▶ WHAT YOU SHOULD DO
In the entries below, begin at the line that has "## Matthew 23:10" and stop after the line that has "a blog post."; output those lines exactly, leaving out pictures.

(Saved entries)
..............................
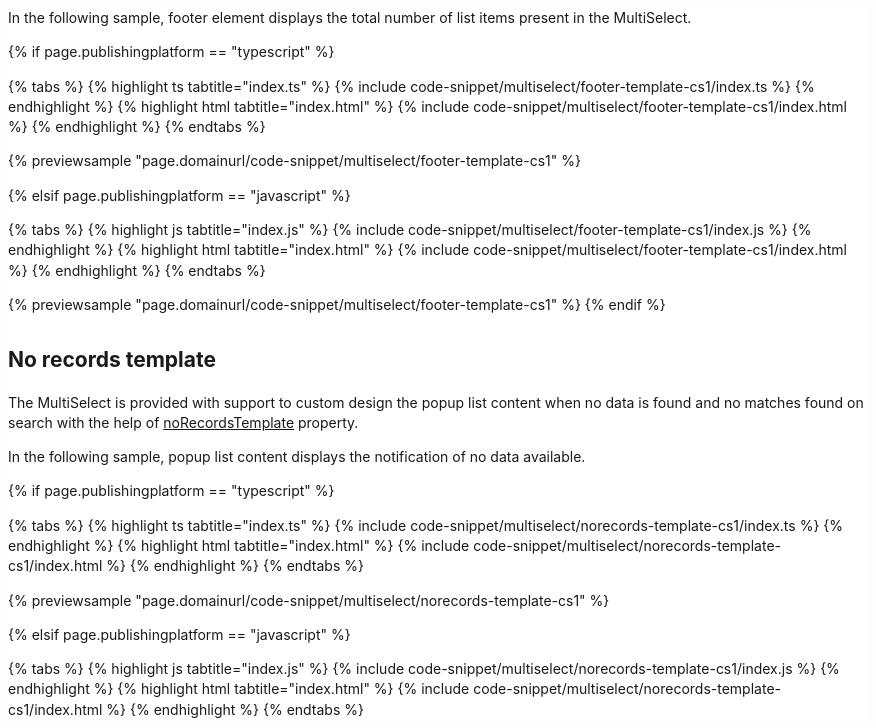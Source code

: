 In the following sample, footer element displays the total number of list items present in the MultiSelect.

{% if page.publishingplatform == "typescript" %}

 {% tabs %}
{% highlight ts tabtitle="index.ts" %}
{% include code-snippet/multiselect/footer-template-cs1/index.ts %}
{% endhighlight %}
{% highlight html tabtitle="index.html" %}
{% include code-snippet/multiselect/footer-template-cs1/index.html %}
{% endhighlight %}
{% endtabs %}
        
{% previewsample "page.domainurl/code-snippet/multiselect/footer-template-cs1" %}

{% elsif page.publishingplatform == "javascript" %}

{% tabs %}
{% highlight js tabtitle="index.js" %}
{% include code-snippet/multiselect/footer-template-cs1/index.js %}
{% endhighlight %}
{% highlight html tabtitle="index.html" %}
{% include code-snippet/multiselect/footer-template-cs1/index.html %}
{% endhighlight %}
{% endtabs %}

{% previewsample "page.domainurl/code-snippet/multiselect/footer-template-cs1" %}
{% endif %}

## No records template

The MultiSelect is provided with support to custom design the popup list content when no data is found and no matches found on search with the help of [noRecordsTemplate](../api/multi-select/#norecordstemplate) property.

In the following sample, popup list content displays the notification of no data available.

{% if page.publishingplatform == "typescript" %}

 {% tabs %}
{% highlight ts tabtitle="index.ts" %}
{% include code-snippet/multiselect/norecords-template-cs1/index.ts %}
{% endhighlight %}
{% highlight html tabtitle="index.html" %}
{% include code-snippet/multiselect/norecords-template-cs1/index.html %}
{% endhighlight %}
{% endtabs %}
        
{% previewsample "page.domainurl/code-snippet/multiselect/norecords-template-cs1" %}

{% elsif page.publishingplatform == "javascript" %}

{% tabs %}
{% highlight js tabtitle="index.js" %}
{% include code-snippet/multiselect/norecords-template-cs1/index.js %}
{% endhighlight %}
{% highlight html tabtitle="index.html" %}
{% include code-snippet/multiselect/norecords-template-cs1/index.html %}
{% endhighlight %}
{% endtabs %}
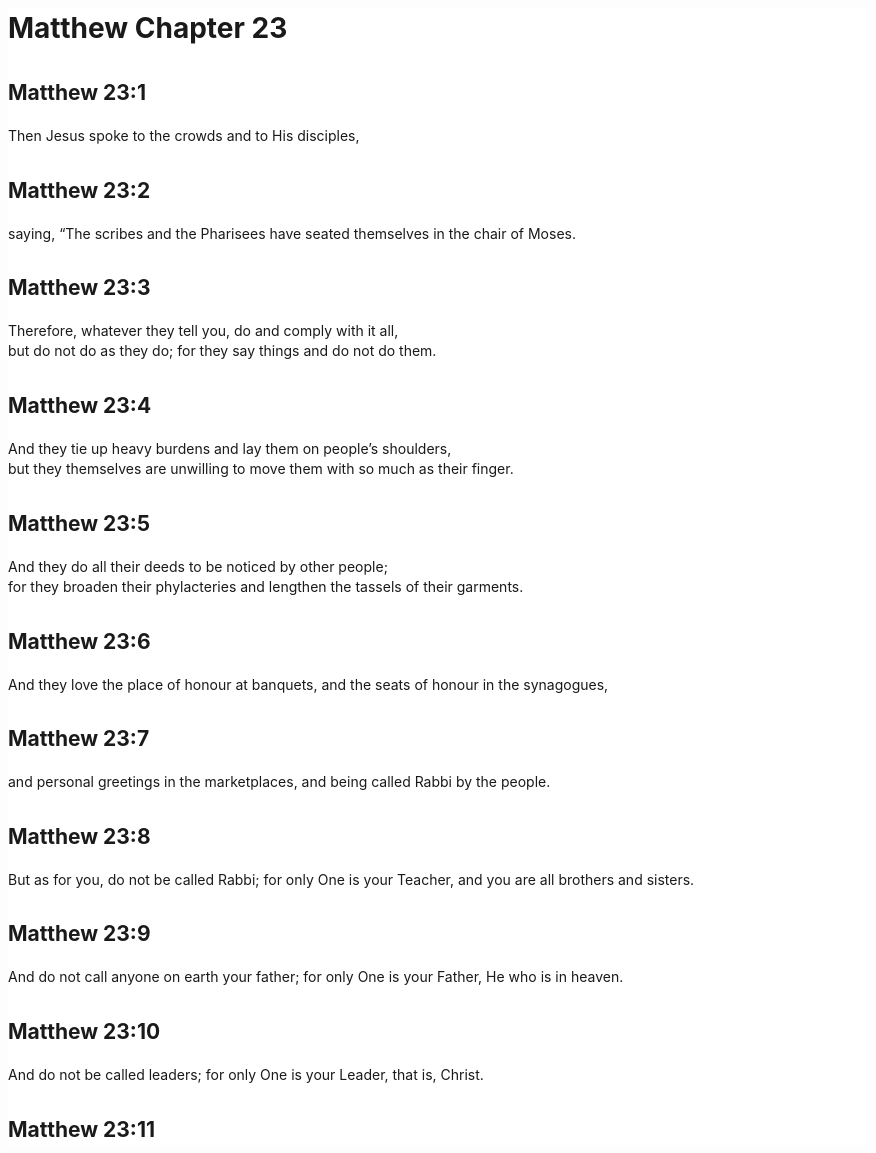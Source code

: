 # Matthew Chapter 23

## Matthew 23:1

Then Jesus spoke to the crowds and to His disciples,

## Matthew 23:2

saying, “The scribes and the Pharisees have seated themselves in the chair of Moses.

## Matthew 23:3

Therefore, whatever they tell you, do and comply with it all,  
but do not do as they do; for they say things and do not do them.

## Matthew 23:4

And they tie up heavy burdens and lay them on people’s shoulders,  
but they themselves are unwilling to move them with so much as their finger.

## Matthew 23:5

And they do all their deeds to be noticed by other people;  
for they broaden their phylacteries and lengthen the tassels of their garments.

## Matthew 23:6

And they love the place of honour at banquets, and the seats of honour in the synagogues,

## Matthew 23:7

and personal greetings in the marketplaces, and being called Rabbi by the people.

## Matthew 23:8

But as for you, do not be called Rabbi; for only One is your Teacher, and you are all brothers and sisters.

## Matthew 23:9

And do not call anyone on earth your father; for only One is your Father, He who is in heaven.

## Matthew 23:10

And do not be called leaders; for only One is your Leader, that is, Christ.

## Matthew 23:11
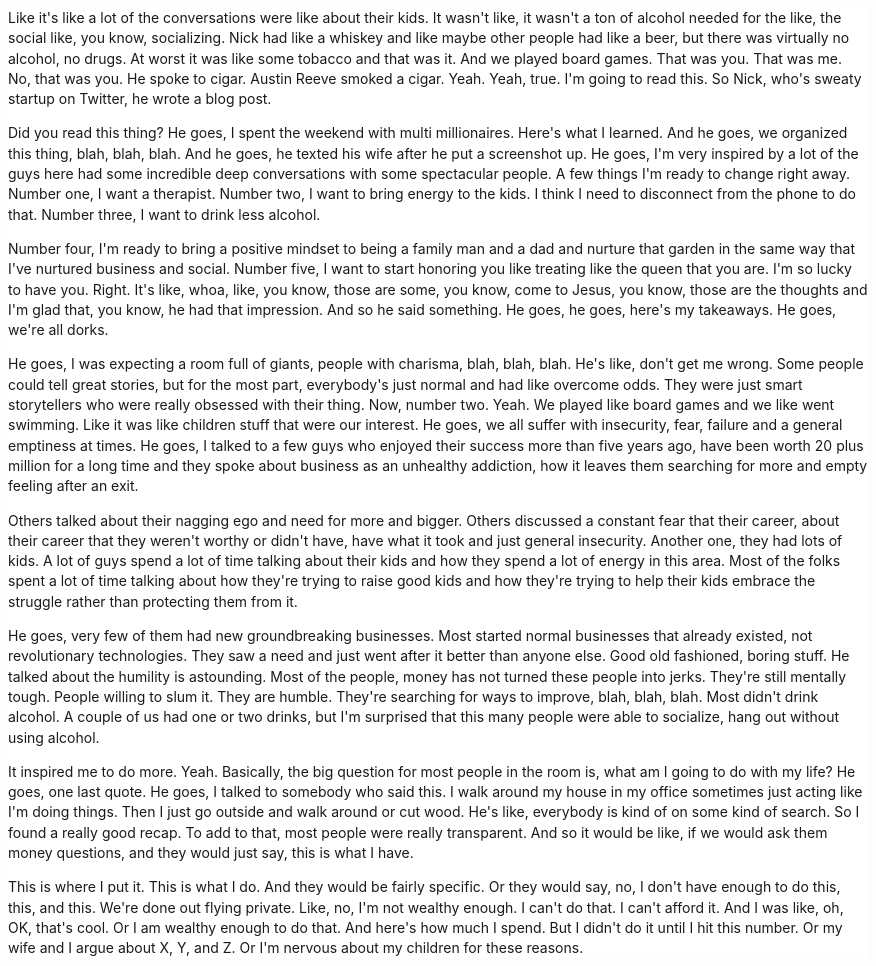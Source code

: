 Like it's like a lot of the conversations were like about their kids. It wasn't like, it wasn't a ton of alcohol needed for the like, the social like, you know, socializing. Nick had like a whiskey and like maybe other people had like a beer, but there was virtually no alcohol, no drugs. At worst it was like some tobacco and that was it. And we played board games. That was you. That was me. No, that was you. He spoke to cigar. Austin Reeve smoked a cigar. Yeah. Yeah, true. I'm going to read this. So Nick, who's sweaty startup on Twitter, he wrote a blog post.

Did you read this thing? He goes, I spent the weekend with multi millionaires. Here's what I learned. And he goes, we organized this thing, blah, blah, blah. And he goes, he texted his wife after he put a screenshot up. He goes, I'm very inspired by a lot of the guys here had some incredible deep conversations with some spectacular people. A few things I'm ready to change right away. Number one, I want a therapist. Number two, I want to bring energy to the kids. I think I need to disconnect from the phone to do that. Number three, I want to drink less alcohol.

Number four, I'm ready to bring a positive mindset to being a family man and a dad and nurture that garden in the same way that I've nurtured business and social. Number five, I want to start honoring you like treating like the queen that you are. I'm so lucky to have you. Right. It's like, whoa, like, you know, those are some, you know, come to Jesus, you know, those are the thoughts and I'm glad that, you know, he had that impression. And so he said something. He goes, he goes, here's my takeaways. He goes, we're all dorks.

He goes, I was expecting a room full of giants, people with charisma, blah, blah, blah. He's like, don't get me wrong. Some people could tell great stories, but for the most part, everybody's just normal and had like overcome odds. They were just smart storytellers who were really obsessed with their thing. Now, number two. Yeah. We played like board games and we like went swimming. Like it was like children stuff that were our interest. He goes, we all suffer with insecurity, fear, failure and a general emptiness at times. He goes, I talked to a few guys who enjoyed their success more than five years ago, have been worth 20 plus million for a long time and they spoke about business as an unhealthy addiction, how it leaves them searching for more and empty feeling after an exit.

Others talked about their nagging ego and need for more and bigger. Others discussed a constant fear that their career, about their career that they weren't worthy or didn't have, have what it took and just general insecurity. Another one, they had lots of kids. A lot of guys spend a lot of time talking about their kids and how they spend a lot of energy in this area. Most of the folks spent a lot of time talking about how they're trying to raise good kids and how they're trying to help their kids embrace the struggle rather than protecting them from it.

He goes, very few of them had new groundbreaking businesses. Most started normal businesses that already existed, not revolutionary technologies. They saw a need and just went after it better than anyone else. Good old fashioned, boring stuff. He talked about the humility is astounding. Most of the people, money has not turned these people into jerks. They're still mentally tough. People willing to slum it. They are humble. They're searching for ways to improve, blah, blah, blah. Most didn't drink alcohol. A couple of us had one or two drinks, but I'm surprised that this many people were able to socialize, hang out without using alcohol.

It inspired me to do more. Yeah. Basically, the big question for most people in the room is, what am I going to do with my life? He goes, one last quote. He goes, I talked to somebody who said this. I walk around my house in my office sometimes just acting like I'm doing things. Then I just go outside and walk around or cut wood. He's like, everybody is kind of on some kind of search. So I found a really good recap. To add to that, most people were really transparent. And so it would be like, if we would ask them money questions, and they would just say, this is what I have.

This is where I put it. This is what I do. And they would be fairly specific. Or they would say, no, I don't have enough to do this, this, and this. We're done out flying private. Like, no, I'm not wealthy enough. I can't do that. I can't afford it. And I was like, oh, OK, that's cool. Or I am wealthy enough to do that. And here's how much I spend. But I didn't do it until I hit this number. Or my wife and I argue about X, Y, and Z. Or I'm nervous about my children for these reasons.
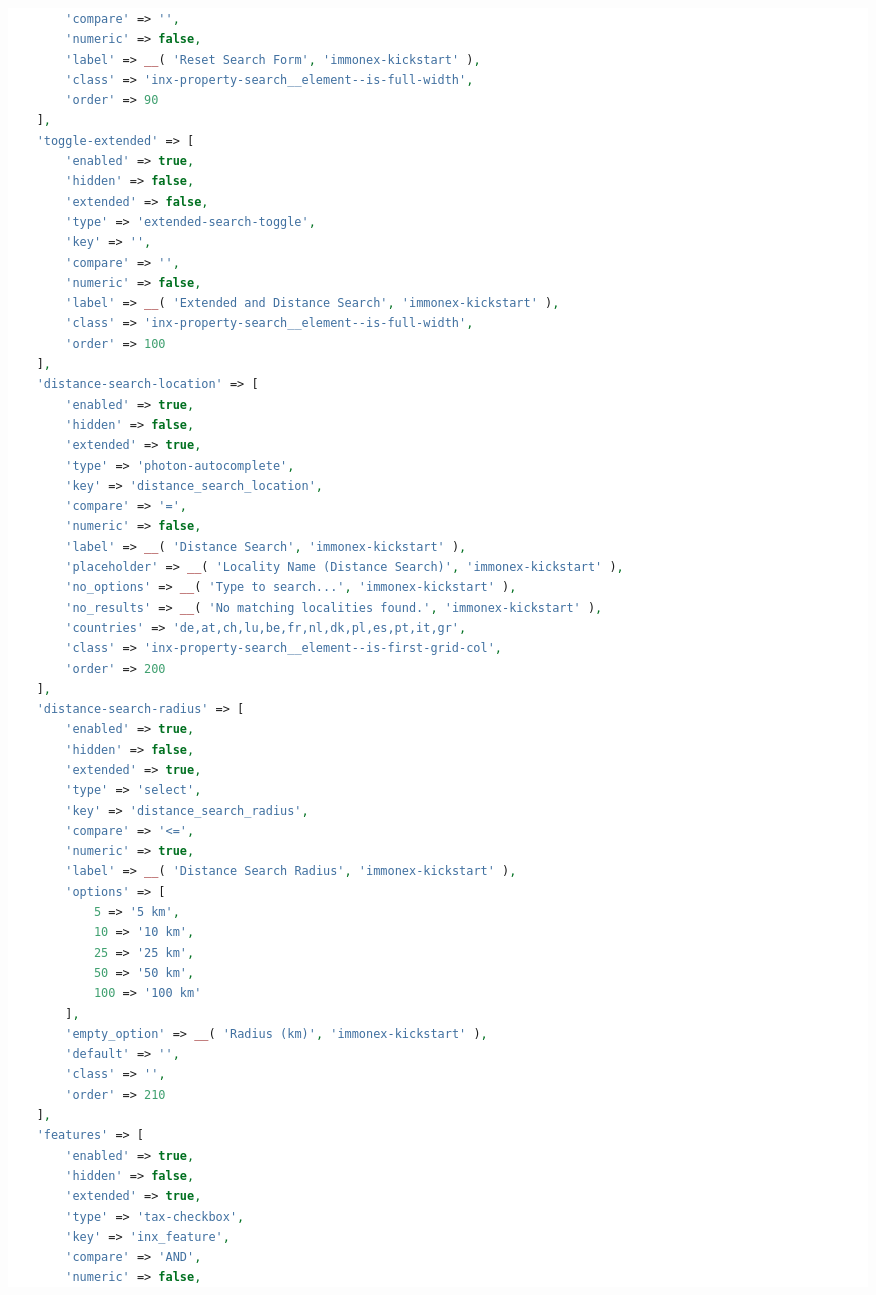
 ```php
		'compare' => '',
		'numeric' => false,
		'label' => __( 'Reset Search Form', 'immonex-kickstart' ),
		'class' => 'inx-property-search__element--is-full-width',
		'order' => 90
	],
	'toggle-extended' => [
		'enabled' => true,
		'hidden' => false,
		'extended' => false,
		'type' => 'extended-search-toggle',
		'key' => '',
		'compare' => '',
		'numeric' => false,
		'label' => __( 'Extended and Distance Search', 'immonex-kickstart' ),
		'class' => 'inx-property-search__element--is-full-width',
		'order' => 100
	],
	'distance-search-location' => [
		'enabled' => true,
		'hidden' => false,
		'extended' => true,
		'type' => 'photon-autocomplete',
		'key' => 'distance_search_location',
		'compare' => '=',
		'numeric' => false,
		'label' => __( 'Distance Search', 'immonex-kickstart' ),
		'placeholder' => __( 'Locality Name (Distance Search)', 'immonex-kickstart' ),
		'no_options' => __( 'Type to search...', 'immonex-kickstart' ),
		'no_results' => __( 'No matching localities found.', 'immonex-kickstart' ),
		'countries' => 'de,at,ch,lu,be,fr,nl,dk,pl,es,pt,it,gr',
		'class' => 'inx-property-search__element--is-first-grid-col',
		'order' => 200
	],
	'distance-search-radius' => [
		'enabled' => true,
		'hidden' => false,
		'extended' => true,
		'type' => 'select',
		'key' => 'distance_search_radius',
		'compare' => '<=',
		'numeric' => true,
		'label' => __( 'Distance Search Radius', 'immonex-kickstart' ),
		'options' => [
			5 => '5 km',
			10 => '10 km',
			25 => '25 km',
			50 => '50 km',
			100 => '100 km'
		],
		'empty_option' => __( 'Radius (km)', 'immonex-kickstart' ),
		'default' => '',
		'class' => '',
		'order' => 210
	],
	'features' => [
		'enabled' => true,
		'hidden' => false,
		'extended' => true,
		'type' => 'tax-checkbox',
		'key' => 'inx_feature',
		'compare' => 'AND',
		'numeric' => false,
```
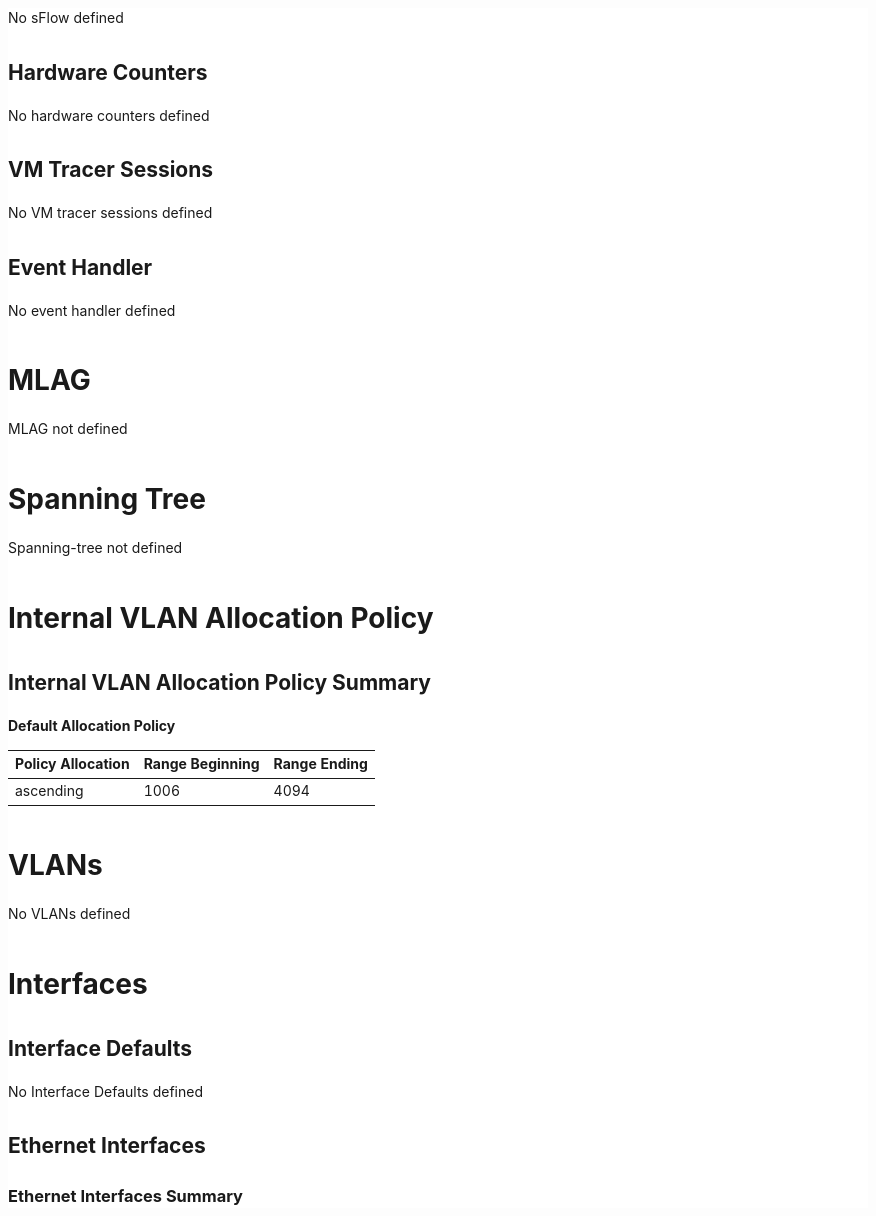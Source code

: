 No sFlow defined

## Hardware Counters

No hardware counters defined

## VM Tracer Sessions

No VM tracer sessions defined

## Event Handler

No event handler defined

# MLAG

MLAG not defined

# Spanning Tree

Spanning-tree not defined

# Internal VLAN Allocation Policy

## Internal VLAN Allocation Policy Summary

**Default Allocation Policy**

| Policy Allocation | Range Beginning | Range Ending |
| ------------------| --------------- | ------------ |
| ascending | 1006 | 4094 |

# VLANs

No VLANs defined

# Interfaces

## Interface Defaults

No Interface Defaults defined

## Ethernet Interfaces

### Ethernet Interfaces Summary
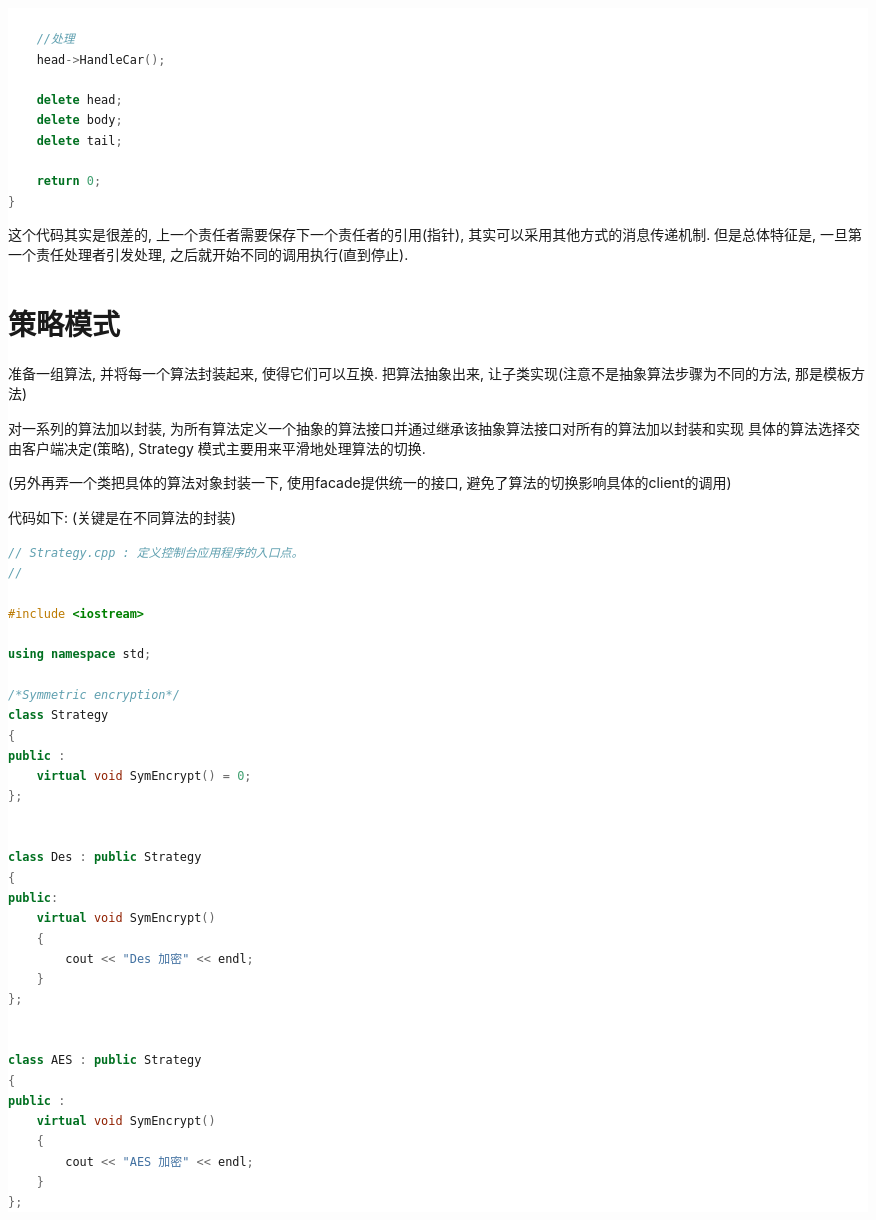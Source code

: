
 ```c++
	
	//处理
	head->HandleCar();

	delete head;
	delete body;
	delete tail;

    return 0;
}


```

这个代码其实是很差的, 上一个责任者需要保存下一个责任者的引用(指针), 其实可以采用其他方式的消息传递机制.
但是总体特征是, 一旦第一个责任处理者引发处理, 之后就开始不同的调用执行(直到停止).



# 策略模式
准备一组算法, 并将每一个算法封装起来, 使得它们可以互换.
把算法抽象出来, 让子类实现(注意不是抽象算法步骤为不同的方法, 那是模板方法)

对一系列的算法加以封装, 为所有算法定义一个抽象的算法接口并通过继承该抽象算法接口对所有的算法加以封装和实现
具体的算法选择交由客户端决定(策略), Strategy 模式主要用来平滑地处理算法的切换.

(另外再弄一个类把具体的算法对象封装一下, 使用facade提供统一的接口, 避免了算法的切换影响具体的client的调用)



代码如下: (关键是在不同算法的封装)

```c++
// Strategy.cpp : 定义控制台应用程序的入口点。
//

#include <iostream>

using namespace std;

/*Symmetric encryption*/
class Strategy
{
public :
	virtual void SymEncrypt() = 0;
};


class Des : public Strategy
{
public:
	virtual void SymEncrypt()
	{
		cout << "Des 加密" << endl;
	}
};


class AES : public Strategy
{
public :
	virtual void SymEncrypt()
	{
		cout << "AES 加密" << endl;
	}
};
```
..............................
▶ EXERCISE RESULT
## Matthew 23:10

And do not be called leaders; for only One is your Leader, that is, Christ.

## Matthew 23:11
Source code

: Like it's like a lot of the conversations were like about their kids. It wasn't like, it wasn't a ton of alcohol needed for the like, the social like, you know, socializing. Nick had like a whiskey and like maybe other people had like a beer, but there was virtually no alcohol, no drugs. At worst it was like some tobacco and that was it. And we played board games. That was you. That was me. No, that was you. He spoke to cigar. Austin Reeve smoked a cigar. Yeah. Yeah, true. I'm going to read this. So Nick, who's sweaty startup on Twitter, he wrote a blog post.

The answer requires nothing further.